J'espère que tu vas bien. J'imagine que oui : si tu lis cette lettre, c'est que la guerre est finie et que tu as pu rentrer à la maison. Comme tu peux le voir, j'ai enterré dans cette boîte en métal tous nos albums photos, les bijoux de valeur (principalement ceux de ta mère), des économies, ainsi que cette lettre que je ne peux de toute façon pas envoyer dans le sud. Les Allemands surveillent tout, y compris le courrier. Mais ce n'est pas grave ; car j'ai espoir que ça ne dure pas si longtemps et que l'on se retrouve vite.

Ce n'est pas si terrible. Ils viennent de temps en temps se servir dans la maison, ils demandent avec leur accent terrible si je peux leur servir du lait, des gâteaux ou du Gin, selon l'heure et l'humeur.
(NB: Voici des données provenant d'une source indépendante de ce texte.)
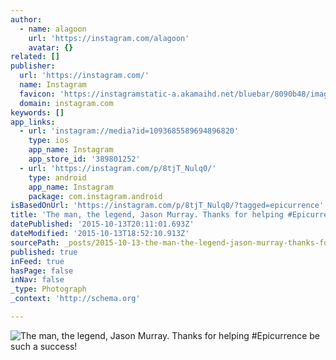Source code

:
 ```yaml
---
author:
  - name: alagoon
    url: 'https://instagram.com/alagoon'
    avatar: {}
related: []
publisher:
  url: 'https://instagram.com/'
  name: Instagram
  favicon: 'https://instagramstatic-a.akamaihd.net/bluebar/8090b48/images/ico/favicon.ico'
  domain: instagram.com
keywords: []
app_links:
  - url: 'instagram://media?id=1093685589694896820'
    type: ios
    app_name: Instagram
    app_store_id: '389801252'
  - url: 'https://instagram.com/p/8tjT_Nulq0/'
    type: android
    app_name: Instagram
    package: com.instagram.android
isBasedOnUrl: 'https://instagram.com/p/8tjT_Nulq0/?tagged=epicurrence'
title: 'The man, the legend, Jason Murray. Thanks for helping #Epicurrence be such a success!'
datePublished: '2015-10-13T20:11:01.693Z'
dateModified: '2015-10-13T18:52:10.913Z'
sourcePath: _posts/2015-10-13-the-man-the-legend-jason-murray-thanks-for-helping-epicu.md
published: true
inFeed: true
hasPage: false
inNav: false
_type: Photograph
_context: 'http://schema.org'

---
```

![The man&comma; the legend&comma; Jason Murray&period; Thanks for helping &num;Epicurrence be such a success&excl;](https://scontent.cdninstagram.com/hphotos-xfa1/t51.2885-15/s640x640/sh0.08/e35/12062996_1641537039460195_1216403654_n.jpg)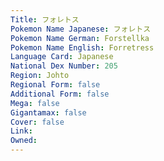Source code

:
 ```yaml
---
﻿Title: フォレトス
Pokemon Name Japanese: フォレトス
Pokemon Name German: Forstellka
Pokemon Name English: Forretress
Language Card: Japanese
National Dex Number: 205
Region: Johto
Regional Form: false
Additional Form: false
Mega: false
Gigantamax: false
Cover: false
Link: 
Owned: 
---
```

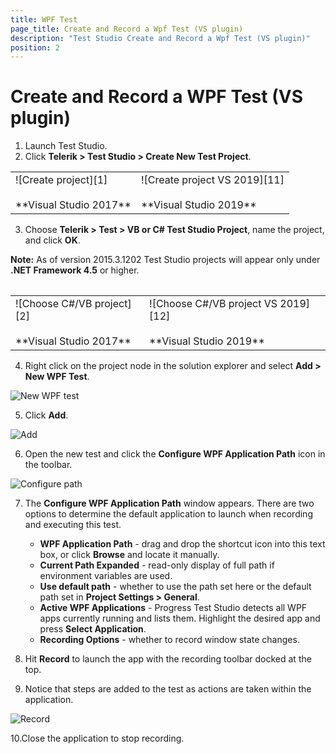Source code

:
```yaml
---
title: WPF Test
page_title: Create and Record a Wpf Test (VS plugin)
description: "Test Studio Create and Record a Wpf Test (VS plugin)"
position: 2
---
```

# Create and Record a WPF Test (VS plugin) #

1. Launch Test Studio.
2. Click __Telerik > Test Studio > Create New Test Project__.

<table id=no-table>
	<tr>
		<td>![Create project][1] <br><br>**Visual Studio 2017**</td>
		<td>![Create project VS 2019][11]<br><br>**Visual Studio 2019**</td>
	</tr>
<table>

3. Choose __Telerik > Test > VB or C# Test Studio Project__, name the project, and click __OK__.

**Note:** As of version 2015.3.1202 Test Studio projects will appear only under **.NET Framework 4.5** or higher.

<table id=no-table>
	<tr>
		<td>![Choose C#/VB project][2]<br><br>**Visual Studio 2017**</td>
		<td>![Choose C#/VB project VS 2019][12]<br><br>**Visual Studio 2019**</td>
	</tr>
<table>

4. Right click on the project node in the solution explorer and select __Add > New WPF Test__.

![New WPF test][3]

5. Click __Add__.

![Add][4]

6. Open the new test and click the __Configure WPF Application Path__ icon in the toolbar.

![Configure path][5]

7. The __Configure WPF Application Path__ window appears. There are two options to determine the default application to launch when recording and executing this test.
	
	*	__WPF Application Path__ - drag and drop the shortcut icon into this text box, or click __Browse__ and locate it manually.
	*	__Current Path Expanded__ - read-only display of full path if environment variables are used.
	*	__Use default path__ - whether to use the path set here or the default path set in __Project Settings > General__.
	*	__Active WPF Applications__ - Progress Test Studio detects all WPF apps currently running and lists them. Highlight the desired app and press __Select Application__.
	*	__Recording Options__ - whether to record window state changes.

8. Hit __Record__ to launch the app with the recording toolbar docked at the top.
9. Notice that steps are added to the test as actions are taken within the application.

![Record][6]

10.Close the application to stop recording.


[1]: /img/general-information/create-test-vsplugin/wpf-test/fig1.png
[2]: /img/general-information/create-test-vsplugin/wpf-test/fig2.png
[3]: /img/general-information/create-test-vsplugin/wpf-test/fig3.png
[4]: /img/general-information/create-test-vsplugin/wpf-test/fig4.png
[5]: /img/general-information/create-test-vsplugin/wpf-test/fig5.png
[6]: /img/general-information/create-test-vsplugin/wpf-test/fig6.png
[7]: /img/general-information/create-test-vsplugin/wpf-test/fig7.png
[11]: /img/general-information/create-test-vsplugin/wpf-test/fig11.png
[12]: /img/general-information/create-test-vsplugin/wpf-test/fig12.png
Quand ils font ça, je sais que je n'ai pas vraiment le droit de dire non. Alors je souris. Je fais des grands sourires hypocrites et je sers des bols de lait aux boches – dire qu'avant, on leur tirait dessus dans les tranchées. Ce sont des gosses pour la plupart, certains trop jeunes pour avoir fait la guerre avec nous. Des enfants. Vingt ans tout juste Louis, tu les verrais, tout fiers et tout arrogants, un peu comme on l'était quand on s'est porté volontaire pour aller se battre. Ils ne savent pas encore. Ils ont réquisitionné toutes les armes, nous n'en avions aucune mais ils ont quand même tenu à fouiller partout en pensant que je leur mentais. Ils avaient l'air bien fins, quand ils se sont rendus compte que je disais vrai. Maintenant ils m'appellent le Petit Paysan (en allemand, mais j'ai compris les mots.). Ils pensent que je suis un pauvre garçon célibataire qui vit seul avec ses vaches, là-haut dans sa ferme, et je crois qu'ils m'aiment bien. Je garde la maison comme si c'était une forteresse et je fais attention à ce qu'ils ne détruisent rien ; quand tu rentreras, tu verras. Ce n'est pas si terrible, c'est moins pire qu'en 14.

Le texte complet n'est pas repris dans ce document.